What is required: Provide the number of lines below that include "three", without any other words.

Available data:
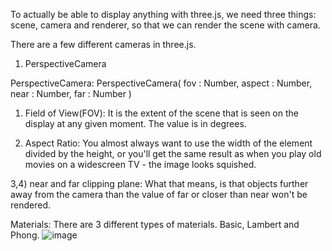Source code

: To actually be able to display anything with three.js, we need three things: scene, camera and renderer, so that we can render the scene with camera.


There are a few different cameras in three.js.
  1) PerspectiveCamera


PerspectiveCamera:
  PerspectiveCamera( fov : Number, aspect : Number, near : Number, far : Number )
  1) Field of View(FOV):
      It is the extent of the scene that is seen on the display at any given moment. The value is in degrees.
      
  2) Aspect Ratio:
      You almost always want to use the width of the element divided by the height, or you'll get the same result as when you play old movies on a widescreen TV - the image looks squished.
  
  3,4) near and far clipping plane:
      What that means, is that objects further away from the camera than the value of far or closer than near won't be rendered.
  
  
  Materials:
    There are 3 different types of materials. Basic, Lambert and Phong.
    ![image](https://user-images.githubusercontent.com/34181215/118680589-80892a00-b81c-11eb-9b65-202025931104.png)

Output of the task: 2